Lupus and Caregiving: Getting the Diagnosis - it's never easy.

For so long, my mom’s health situation didn’t have a name. We chased a handful of unpredictable and inconvenient GI issues over the course of a year and a half, but they amounted to nothing. There was no diagnosis. It was just a juggling act of monitoring and managing symptoms, booking medical visits, and connecting the dots between tests. My mom was a trooper, for sure.  

But now we have a diagnosis. Her health situation has a name. It was nothing. Now, it’s something. In fact, it’s everything. It’s Stage 4 ovarian cancer. It has spread. Hers is terminal. She’s forgoing chemo. And we’re left to simply make her as comfortable as possible. Ugh.

It all just happened so fast.

Of course, it really didn’t. The six weeks since we received her diagnosis have flown by, but the year and a half we spent searching lasted for what seemed like forever. The puzzle pieces just never seemed to fit before, so we kept trying to uncover new pieces. When the barrage of symptoms didn’t let up, we kept tracking to see if we could make them lead somewhere.

It called to mind how challenging a lupus diagnosis can be. It can take years for the symptoms to line up just right so that a proper diagnosis can be made. Symptoms come and go. They never occur at the same time. They’re attributable to something else. They couldn’t possibly be serious – given your age, good health, or “insert reason here.”  I can’t imagine waiting for those puzzle pieces to add up for lupus. If you remember, my diagnosis was atypical – it was just six weeks from the onset of my first symptoms. It came on hard and fast – and for that one aspect of my lupus journey, I try to be thankful.

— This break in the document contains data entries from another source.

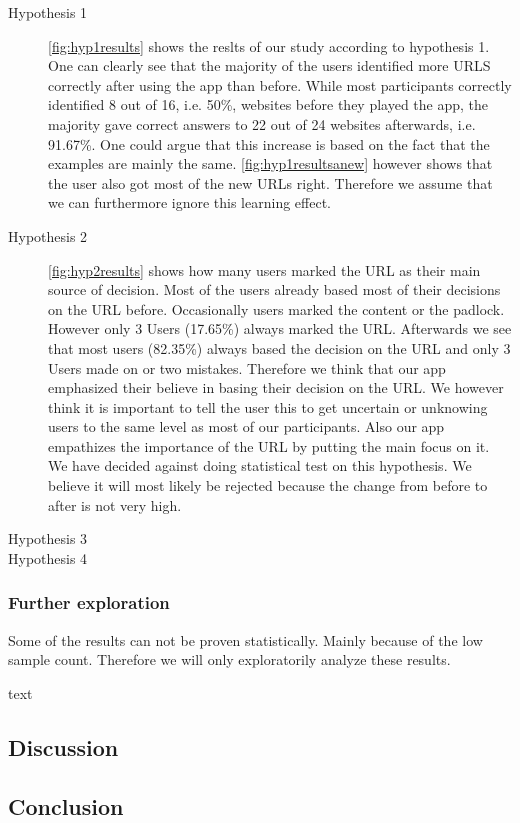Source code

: \begin{description}
\item[Hypothesis 1]
\autoref{fig:hyp1results} shows the reslts of our study according to hypothesis 1. One can clearly see that the majority of the users identified more URLS correctly after using the app than before. While most participants correctly identified 8 out of 16, i.e. 50\%, websites before they played the app, the majority gave correct answers to 22 out of 24 websites afterwards, i.e. 91.67\%. One could argue that this increase is based on the fact that the examples are mainly the same. \autoref{fig:hyp1resultsanew} however shows that the user also got most of the new URLs right. Therefore we assume that we can furthermore ignore this learning effect. 
\item[Hypothesis 2]
\autoref{fig:hyp2results} shows how many users marked the URL as their main source of decision.
Most of the users already based most of their decisions on the URL before.
Occasionally users marked the content or the padlock.
However only 3 Users (17.65\%) always marked the URL.
Afterwards we see that most users (82.35\%) always based the decision on the URL and only 3 Users made on or two mistakes.
Therefore we think that our app emphasized their believe in basing their decision on the URL.
We however think it is important to tell the user this to get uncertain or unknowing users to the same level as most of our participants.
Also our app empathizes the importance of the URL by putting the main focus on it.
We have decided against doing statistical test on this hypothesis.
We believe it will most likely be rejected because the change from before to after is not very high.
\item[Hypothesis 3]

\item[Hypothesis 4]
\end{description}


\subsubsection{Further exploration}
Some of the results can not be proven statistically.
Mainly because of the low sample count. 
Therefore we will only exploratorily analyze these results.
\begin{description}
\item[text]
\end{description}
\subsection{Discussion}
\subsection{Conclusion}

Because now I know how hard the waiting game can be.

But I also now know how hard it can be once the diagnosis comes.

Let’s pause for a minute, though. It’s extremely important to point out that 80-90% of people with lupus who receive treatment and are under the close care of a physician can expect to live a full life. That’s a game changer. Those weren’t the stats when I was diagnosed over 20 years ago. No matter how difficult the lupus diagnosis may be, no matter how much easier it seemed the day before we got the diagnosis – the day you’re diagnosed is the beginning of something. You can start getting the care you need. You can get the treatment you deserve. You can start rebuilding, with lupus in tow.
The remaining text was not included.